Teach for America first got involved in immigration policy in 2012, when the organization lobbied for the DREAM Act, which would have created a path toward citizenship for people who came to the country illegally as children.

That bill failed, leaving Teach for America’s leadership and members deeply disappointed. “We knew that all children meant all children,” Carrizales said. The group could not achieve its mission of helping every student succeed if large numbers of immigrant students could never go to college, she said.

So when DACA became an option in 2014, Teach for America quickly lined up resources to help aspiring teachers go through the onerous and expensive approval process. The “DACAmented” corps went from two teachers in Denver to 146 across the country today and draws from 37 different nations.

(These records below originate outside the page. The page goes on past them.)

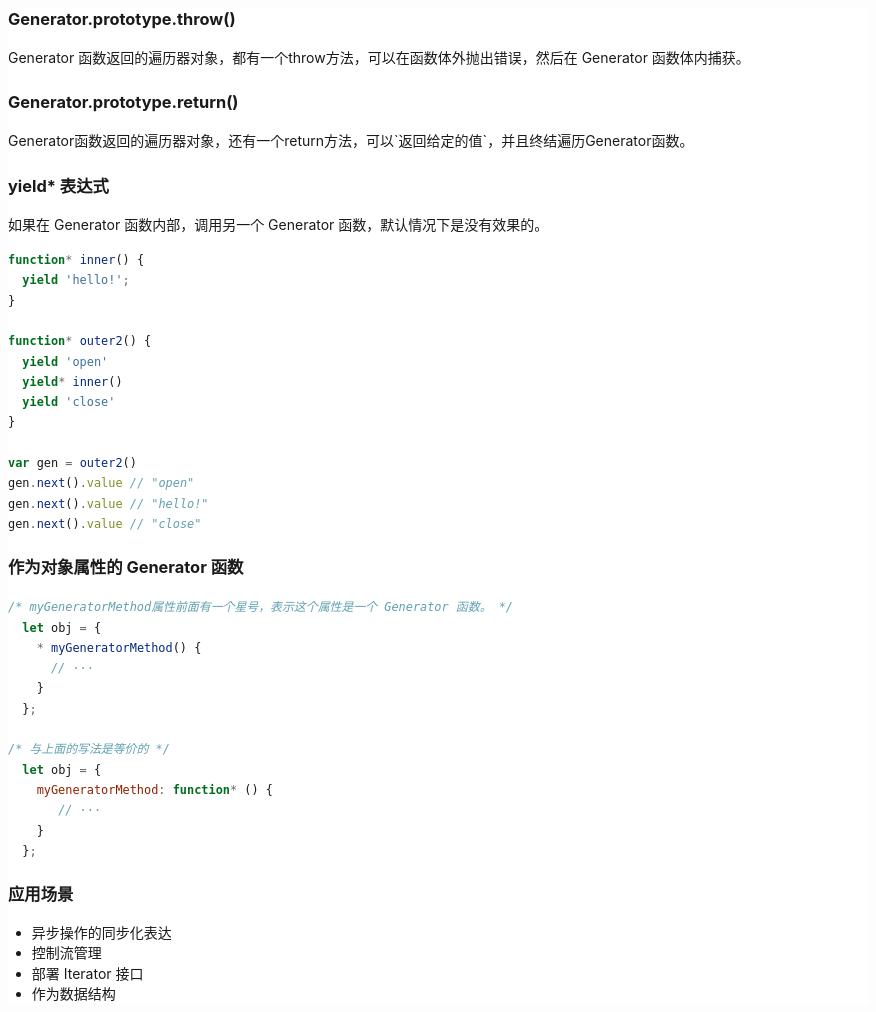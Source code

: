 ### Generator.prototype.throw()

<p id="border-blue">Generator 函数返回的遍历器对象，都有一个throw方法，可以在函数体外抛出错误，然后在 Generator 函数体内捕获。</p>

### Generator.prototype.return()

<p id="border-blue">Generator函数返回的遍历器对象，还有一个return方法，可以`返回给定的值`，并且终结遍历Generator函数。</p>

### yield* 表达式

如果在 Generator 函数内部，调用另一个 Generator 函数，默认情况下是没有效果的。

```javascript
function* inner() {
  yield 'hello!';
}

function* outer2() {
  yield 'open'
  yield* inner()
  yield 'close'
}

var gen = outer2()
gen.next().value // "open"
gen.next().value // "hello!"
gen.next().value // "close"

```

### 作为对象属性的 Generator 函数

```javascript
/* myGeneratorMethod属性前面有一个星号，表示这个属性是一个 Generator 函数。 */
  let obj = {
    * myGeneratorMethod() {
      // ···
    }
  };

/* 与上面的写法是等价的 */
  let obj = {
    myGeneratorMethod: function* () {
       // ···
    }
  };

```

### 应用场景

 - 异步操作的同步化表达
 - 控制流管理
 - 部署 Iterator 接口
 - 作为数据结构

Their status is weighing heavily on Teach for America’s top executive, Elisa Villanueva Beard. “When the executive order came for DACA for the first time, they walked the streets with their heads up and not hiding in the shadows,” she said. “And now, with this, it’s a question. We don’t know what’s going to happen. But they’re terrified for their lives and for their families and for their security.”

Like many Teach for America teachers, DACAmented members have undocumented students in their classes. They discuss the issues that they share in a private Facebook group and once a year when they all come together in person. And this past summer, the group members taught more than 3,000 new teachers about the challenges facing undocumented students.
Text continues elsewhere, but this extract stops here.